When the BOJ pushed interest rates below zero for the first time in late January, it followed similar moves by central banks in Europe aimed at encouraging lending and stimulating growth.

 Changes in central bank and wholesale rates since the adoption of negative rates.
Image: IMF

The Federal Reserve, meanwhile, appears to be heading in the opposite direction, and tightening monetary policy.

Central banks are not generally known for communicating clearly with the outside world, which makes it difficult to know exactly what lies ahead. With this in mind, here’s a round-up of steps three of the world’s leading monetary authorities have taken in recent months.

Bank of Japan

In its latest meeting on 28 April, the BoJ chose not to take any extra measures to kick-start Japan’s faltering economy – a decision that surprised financial markets, which had been expecting some action from Governor Haruhiko Kuroda and his colleagues in response to concerns about tumbling inflation and a strengthening yen.

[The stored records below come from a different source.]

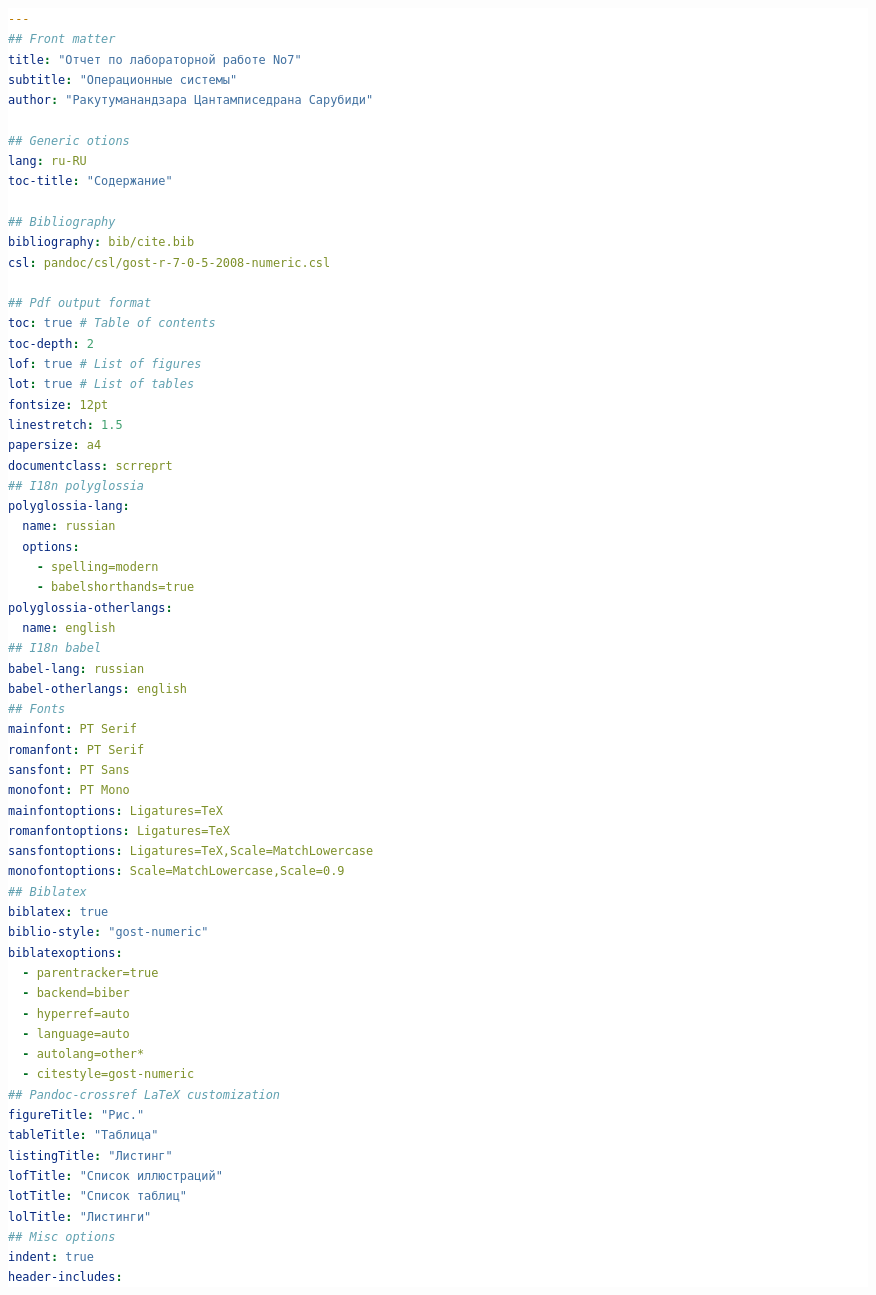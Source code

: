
 ```yaml
---
## Front matter
title: "Отчет по лабораторной работе No7"
subtitle: "Операционные системы"
author: "Ракутуманандзара Цантамписедрана Сарубиди"

## Generic otions
lang: ru-RU
toc-title: "Содержание"

## Bibliography
bibliography: bib/cite.bib
csl: pandoc/csl/gost-r-7-0-5-2008-numeric.csl

## Pdf output format
toc: true # Table of contents
toc-depth: 2
lof: true # List of figures
lot: true # List of tables
fontsize: 12pt
linestretch: 1.5
papersize: a4
documentclass: scrreprt
## I18n polyglossia
polyglossia-lang:
  name: russian
  options:
	- spelling=modern
	- babelshorthands=true
polyglossia-otherlangs:
  name: english
## I18n babel
babel-lang: russian
babel-otherlangs: english
## Fonts
mainfont: PT Serif
romanfont: PT Serif
sansfont: PT Sans
monofont: PT Mono
mainfontoptions: Ligatures=TeX
romanfontoptions: Ligatures=TeX
sansfontoptions: Ligatures=TeX,Scale=MatchLowercase
monofontoptions: Scale=MatchLowercase,Scale=0.9
## Biblatex
biblatex: true
biblio-style: "gost-numeric"
biblatexoptions:
  - parentracker=true
  - backend=biber
  - hyperref=auto
  - language=auto
  - autolang=other*
  - citestyle=gost-numeric
## Pandoc-crossref LaTeX customization
figureTitle: "Рис."
tableTitle: "Таблица"
listingTitle: "Листинг"
lofTitle: "Список иллюстраций"
lotTitle: "Список таблиц"
lolTitle: "Листинги"
## Misc options
indent: true
header-includes:
```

The currency has risen by nearly 10% against the dollar since the introduction of negative interest rates in late January, and is affecting prospects for higher wages and investment.

Following the BoJ’s announcement that it would keep monetary policy unchanged, the yen rallied against the dollar while stocks in Tokyo slumped.

 Negative consequences
Image: The Economist

Japan’s economy is battling a raft of problems, including deflation. Hit by the slowdown in China and other emerging economies, it contracted in the last quarter of 2015, and is expected to narrowly escape recession in the first quarter of this year.

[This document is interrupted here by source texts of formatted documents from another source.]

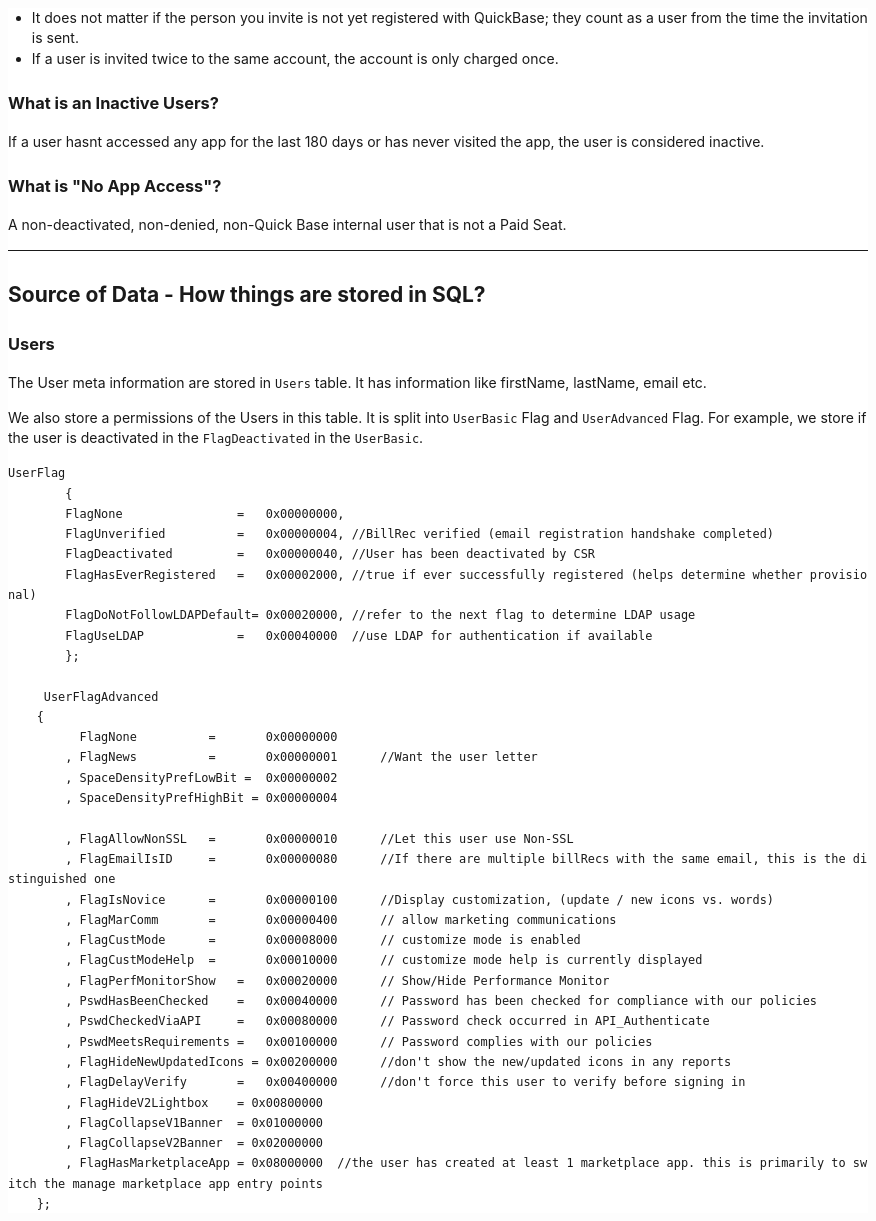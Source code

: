 - It does not matter if the person you invite is not yet registered with QuickBase; they count as a user from the time the invitation is sent.
- If a user is invited twice to the same account, the account is only charged once.

### What is an Inactive Users?
If a user hasnt accessed any app for the last 180 days or has never visited the app, the user is considered inactive.

### What is "No App Access"?
A non-deactivated, non-denied, non-Quick Base internal user that is not a Paid Seat.

_______________________

## Source of Data - How things are stored in SQL?

### Users
The User meta information are stored in `Users` table. It has information like firstName, lastName, email etc.

We also store a permissions of the Users in this table. It is split into `UserBasic` Flag and `UserAdvanced` Flag.
For example, we store if the user is deactivated in the `FlagDeactivated` in the `UserBasic`.

    UserFlag 
            {
            FlagNone                =   0x00000000,
            FlagUnverified          =   0x00000004,	//BillRec verified (email registration handshake completed)
            FlagDeactivated         =   0x00000040,	//User has been deactivated by CSR
            FlagHasEverRegistered   =   0x00002000,	//true if ever successfully registered (helps determine whether provisional)
            FlagDoNotFollowLDAPDefault= 0x00020000,	//refer to the next flag to determine LDAP usage
            FlagUseLDAP             =   0x00040000	//use LDAP for authentication if available
            };
             
         UserFlagAdvanced 
        {
              FlagNone			=		0x00000000
            , FlagNews			=		0x00000001		//Want the user letter
            , SpaceDensityPrefLowBit =  0x00000002
            , SpaceDensityPrefHighBit = 0x00000004
    
            , FlagAllowNonSSL	=		0x00000010		//Let this user use Non-SSL
            , FlagEmailIsID		=		0x00000080		//If there are multiple billRecs with the same email, this is the distinguished one
            , FlagIsNovice		=		0x00000100		//Display customization, (update / new icons vs. words)
            , FlagMarComm		=		0x00000400		// allow marketing communications
            , FlagCustMode		=		0x00008000		// customize mode is enabled
            , FlagCustModeHelp	=		0x00010000		// customize mode help is currently displayed
            , FlagPerfMonitorShow	=	0x00020000		// Show/Hide Performance Monitor
            , PswdHasBeenChecked	=	0x00040000		// Password has been checked for compliance with our policies
            , PswdCheckedViaAPI 	=	0x00080000		// Password check occurred in API_Authenticate
            , PswdMeetsRequirements	=	0x00100000		// Password complies with our policies
            , FlagHideNewUpdatedIcons = 0x00200000      //don't show the new/updated icons in any reports
            , FlagDelayVerify       =   0x00400000      //don't force this user to verify before signing in
            , FlagHideV2Lightbox	= 0x00800000
            , FlagCollapseV1Banner	= 0x01000000
            , FlagCollapseV2Banner	= 0x02000000
            , FlagHasMarketplaceApp = 0x08000000  //the user has created at least 1 marketplace app. this is primarily to switch the manage marketplace app entry points
        };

In an effort to revive the economy and fend off deflation, the BoJ expanded its quantitative easing programme (printing money to buy bonds) and introduced a negative interest rate policy, which charges banks a 0.1% fee for additional reserves kept at the central bank. The ultimate aim is to encourage banks to lend and businesses and savers to save and invest.

But Japan’s failure to make any headway towards recovery has called into question Prime Minister Shinzo Abe’s policy mix of monetary easing, spending and reform, known as Abenomics.

 Prime Minister Abe’s three arrows strategy for the economy
Image: Banque de Luxembourg

Federal Reserve

The Federal Reserve left US interest rates unchanged in a range of 0.25% to 0.5% on 27 April for a third time this year, but signalled it was edging towards raising rates again.

The Fed’s policy setting committee announced rates will remain where they are until at least June.

In December, as the US economic recovery continued, the central bank raised rates from near zero for the first time since 2006 – the first hike since the Great Recession.

At the time, chair Janet Yellen said the US economy “has come a long way” and that the Fed would act gradually.

Non-farm payrolls, hires and employment-population ratio.
Image: Financial Times

Since then, rates haven’t moved as turbulence in the global economy threatened the US recovery. Early in the year, financial markets seesawed, while the oil price plunged.

And the IMF recently revised its 2016 global growth forecast from 3.4% to 3.2%.

In a statement released after its recent meeting, the Fed said that it is continuing to "closely monitor inflation indicators and global economic and financial developments."

The Fed’s latest announcement came ahead of the news that the US economy grew at its slowest pace in two years during the first three months of 2016.

Buffeted by falling corporate investment and lower exports, GDP growth slowed to 0.5% in the first quarter of 2016 – less than half the rate of the previous quarter. The economy is also feeling the effects of a deceleration in consumer spending growth.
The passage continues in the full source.